Thank for the reply.
This would need to build the queries at runtime. There are incoming patient
clinics for which there would be a known quantity, but this could fluctuate
from thousands to hundreds of thousands depending on the size of study.
From the approach you provided below; couldn’t the esQueryResults still be
determined at runtime?
~Sean
From: Evan Galpin <[email protected]>
Date: Monday, April 24, 2023 at 2:18 PM
To: user <[email protected]>
Cc: Anthony Samy, Charles <[email protected]>, Murphy, Sean P.
<[email protected]>
Subject: [EXTERNAL] Re: Re: Q: Apache Beam IOElasticsearchIO.read() method
(Java), which expects a PBegin input and a means to handle a collection of
queries
Redirecting to the user mailing list as well to hopefully help the community if
others face similar issues in the future. All of the solutions in the thread
so far involve making changes to the OSS Beam ElasticsearchIO codebase, which
is the best long-term path and the path I would encourage. That said, I
understand that doing so is not always feasible depending on timelines etc. Is
your set of queries countable? Can they be known at pipeline compilation time?

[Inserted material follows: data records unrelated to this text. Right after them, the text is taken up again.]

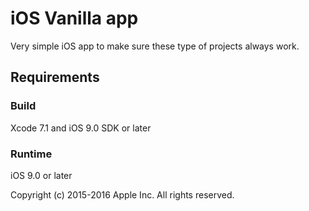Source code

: # iOS Vanilla app

Very simple iOS app to make sure these type of projects always work.

## Requirements

### Build

Xcode 7.1 and iOS 9.0 SDK or later

### Runtime

iOS 9.0 or later

Copyright (c) 2015-2016 Apple Inc. All rights reserved.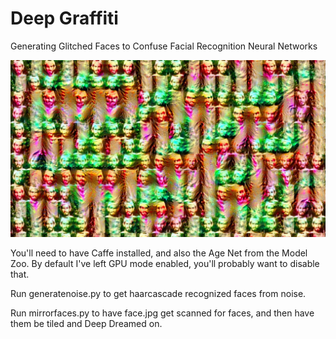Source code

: # Deep Graffiti

Generating Glitched Faces to Confuse Facial Recognition Neural Networks

![Image of Deep Graffiti](https://raw.githubusercontent.com/burningion/deepgraffiti/master/success.jpg)

You'll need to have Caffe installed, and also the Age Net from the Model Zoo. By default I've left GPU mode enabled, you'll probably want to disable that.

Run generatenoise.py to get haarcascade recognized faces from noise.

Run mirrorfaces.py to have face.jpg get scanned for faces, and then have them be tiled and Deep Dreamed on.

Not the most elegant solution, but you could potentially iterate over them if
they can be known at compile time:
List<PCollection<String>> esQueryResults = new ArrayList<>();
for (String queryString : myKnownQueryStrings) {
esQueryResults.add(p
.apply(ElasticsearchIO.read()
.withConnectionConfiguration(
ElasticsearchIO.ConnectionConfiguration.create(hosts,
indexName))
.withQuery(queryString))
);
}
PCollectionList<String> resultsList = PCollectionList.empty(p);
for (PCollection<String> qResults : esQueryResults) {
resultsList.and(qResults);
}
resultsList
.apply(Flatten.pCollections())
.apply(...);
On Mon, Apr 24, 2023 at 10:39 AM Murphy, Sean P.

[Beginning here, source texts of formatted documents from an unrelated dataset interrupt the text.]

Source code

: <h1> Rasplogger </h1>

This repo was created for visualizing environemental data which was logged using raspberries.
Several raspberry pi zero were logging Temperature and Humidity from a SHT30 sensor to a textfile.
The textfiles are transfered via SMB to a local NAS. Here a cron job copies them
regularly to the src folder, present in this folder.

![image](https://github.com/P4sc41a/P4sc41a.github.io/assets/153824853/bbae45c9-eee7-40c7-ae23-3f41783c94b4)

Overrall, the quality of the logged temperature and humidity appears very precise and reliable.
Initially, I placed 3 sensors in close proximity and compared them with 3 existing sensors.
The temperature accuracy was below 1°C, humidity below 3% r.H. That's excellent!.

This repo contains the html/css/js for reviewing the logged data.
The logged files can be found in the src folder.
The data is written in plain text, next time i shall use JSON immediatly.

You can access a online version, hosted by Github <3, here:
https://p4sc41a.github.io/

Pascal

<[email protected]<mailto:[email protected]>> wrote:
Any other thoughts? I’ve run out of ideas. Thanks, ~Sean
From: Murphy, Sean P. <[email protected]<mailto:[email protected]>>
Date: Friday, April 21, 2023 at 11:00 AM
To: Alexey Romanenko
<[email protected]<mailto:[email protected]>>, Evan Galpin
<[email protected]<mailto:[email protected]>>
Cc: Anthony Samy, Charles
<[email protected]<mailto:[email protected]>>,
[email protected]<mailto:[email protected]>
<[email protected]<mailto:[email protected]>>
Subject: Re: [EXTERNAL] Re: Q: Apache Beam IOElasticsearchIO.read() method
(Java), which expects a PBegin input and a means to handle a collection of
queries
Thank you, Alexey.
The issue isn’t with the split itself, but how to introduce the Create.of (or
similar) using the in a similar fashion as was described for the FileIO
approach. I may have missed something, but I’m not sure I can implement the
same approach using ElasticsearchIO. Thanks, ~Sean
apply(MapElements
// uses imports from TypeDescriptors
.into(kvs(strings(), strings()))
.via((ReadableFile f) -> {
try {
return KV.of(
f.getMetadata().resourceId().toString(),
f.readFullyAsUTF8String());
} catch (IOException ex) {
throw new RuntimeException("Failed to read the file", ex);
}
}));
From: Alexey Romanenko
<[email protected]<mailto:[email protected]>>
Date: Friday, April 21, 2023 at 5:20 AM
To: Murphy, Sean P. <[email protected]<mailto:[email protected]>>
Cc: Anthony Samy, Charles
<[email protected]<mailto:[email protected]>>,
[email protected]<mailto:[email protected]>
<[email protected]<mailto:[email protected]>>
Subject: [EXTERNAL] Re: Q: Apache Beam IOElasticsearchIO.read() method (Java),
which expects a PBegin input and a means to handle a collection of queries
Yes, “ReadAll” doesn’t exist for ElasticsearchIO, it has to be implemented
(btw, it would be a good contribution for Beam!). I’d say that "SplitFn()" is
rather optional and specific for this example of SolrIO, that I showed before.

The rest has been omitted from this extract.